And ugly Christmas sweater parties. Hats off to who ever thought up that idea. I love capitalism.

A sea of old women, countless in number, all waiting until the day after thanksgiving, so they can break out their musky collection of Christmas sweaters. And then apparently somebody in a smoke filled room somewhere, came up with a brilliant plan to sell more gaudy sweaters to a brand new generation. Up until that very moment, those little ladies had no idea how hideous those sweaters were and I swear, I don’t think that they know until this very day. Nobody told them and the cats will never let on, but they know.

In my mind I can see it all playing out in the Sweater boardroom. And just like that, through clever marketing, a new event was created that included every age group, except the one it already had… Ugly sweater parties.

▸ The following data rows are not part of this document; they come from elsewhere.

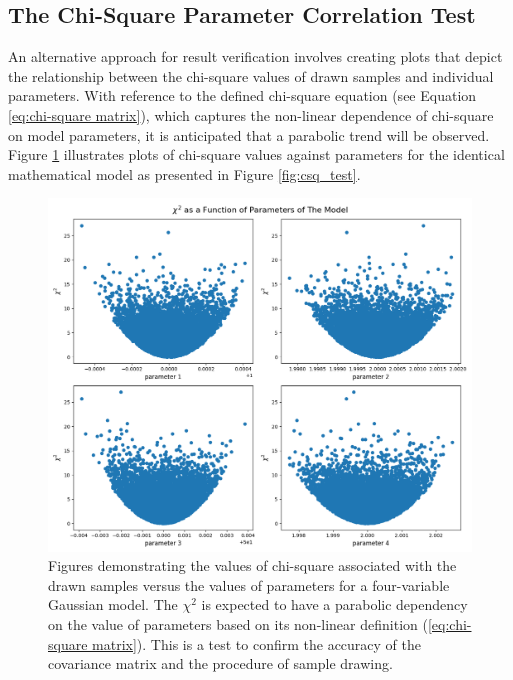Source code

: \documentclass[12pt, TexShade, letterpaper]{report}
\begin{document}
\subsection{The Chi-Square Parameter Correlation Test}
\label{chap:method,sub:test,subsub:plot}
An alternative approach for result verification involves creating plots that depict the relationship between the chi-square values of drawn samples and individual parameters. With reference to the defined chi-square equation (see Equation \ref{eq:chi-square matrix}), which captures the non-linear dependence of chi-square on model parameters, it is anticipated that a parabolic trend will be observed. Figure \ref{fig:csq_params} illustrates plots of chi-square values against parameters for the identical mathematical model as presented in Figure \ref{fig:csq_test}. \par
\begin{figure}[h!]
\centering
\includegraphics[scale =0.5]{csq_vs_params.png}
\caption[Chi-Square vs. parameters plots]{Figures demonstrating the values of chi-square associated with the drawn samples versus the values of parameters for a four-variable Gaussian model. The $\chi^2$ is expected to have a parabolic dependency on the value of parameters based on its non-linear definition (\ref{eq:chi-square matrix}). This is a test to confirm the accuracy of the covariance matrix and the procedure of sample drawing.}
\label{fig:csq_params}
\end{figure}
\end{document}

And everything would have been fine but for one small thing.

The women dragged the men into this abomination.

Honestly, we were just as helpless as the cats. The dogs too, come to think of it. They hate those little outfits they are forced to wear just as bad as we hate those awful sweaters, but we all play along. It’s better that way I guess.

I’m glad men don’t get suckered into things like that. Corporate boardrooms don’t have any power over men, and I’m glad too because my Xbox keeps me pretty busy. That and my Harley. I love my leather jacket. I even got my wife one.